Productivity and ICT deployments are inexplicably linked, according to the survey of 300 executives of medium-to-large public and private sector firms conducted by Sweeney Research. Telstra said the survey, to be called the Productivity Indicator, would be conducted annually.
The most important ICT investment to drive productivity in the past year was providing better access to information and resources via networked computing.
Automating processes and forms online is anticipated to drive the most gains around productivity in the next year.
By itself, higher network speeds and broader coverage consistently ranks fifth or sixth among ICT investments being made to improve productivity.
However, these network capabilities underpin many higher ranking investment opportunities, particularly around enterprise-wide information and resource-sharing, according to Paul Geason, executive director of convergent sales at Telstra.

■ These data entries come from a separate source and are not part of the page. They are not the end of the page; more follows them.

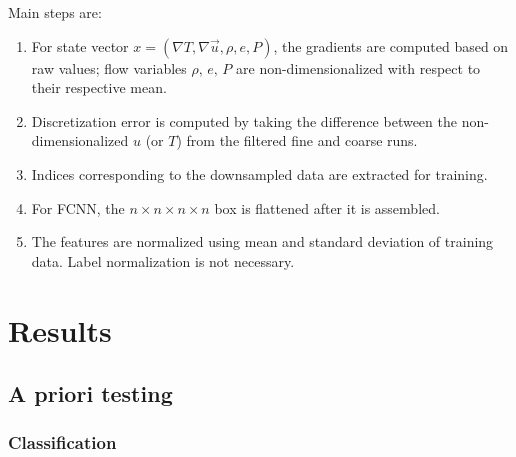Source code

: \documentclass{article}
\begin{document}
Main steps are:
\begin{enumerate}
    \item For state vector $x = (\nabla T, \nabla \vec{u}, \rho, e, P)$, the gradients are computed based on raw values; flow variables $\rho,\, e,\, P$ are non-dimensionalized with respect to their respective mean.
    \item Discretization error is computed by taking the difference between the non-dimensionalized $u$ (or $T$) from the filtered fine and coarse runs.
    \item Indices corresponding to the downsampled data are extracted for training.
    \item For FCNN, the $n \times n \times n \times n$ box is flattened after it is assembled. 
    \item The features are normalized using mean and standard deviation of training data. Label normalization is not necessary.
\end{enumerate}


\section{Results}

\subsection{A priori testing}

\subsubsection{Classification}
\end{document}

One technology that isn't likely to generate productivity gains is video conferencing - at least in the next year.
However, Geason is still upbeat about its potential to drive productivity gains for business.
"Videoconferencing is a critical part of what we do in Telstra, and I personally hold the view that it will play a key role in the next three years," Geason said.
"While high-definition video conferencing is still in the early stages of growth, as organisations add bandwidth and capacity we will see video become part of more critical applications that enterprises use."
The survey also found that while many businesses want to improve productivity, only half of them have systems in place to measure the improvements or set targets.
Additionally, less than one in three respondents said they could measure - with a high degree of accuracy - productivity gains when developing a business case.
Geason said that part of the problem is that there is rarely a single point of accountability for productivity measurement internally.
"Productivity is often seen as the responsibility of everyone to identify better work practices and assist with change," said Geason.
"In many organisations we see productivity targets are set but not necessarily owned. Then once the organisation moves beyond year one of the business case, they really struggle to measure against the original targets.
"The persistence and continual focus needed to realise the benefits on these business cases is considerable and that's where organisations struggle," Geason said.
"It's actually critical to ensure a single point of accountability exists [internally] and there is a management process in place to measure the targets."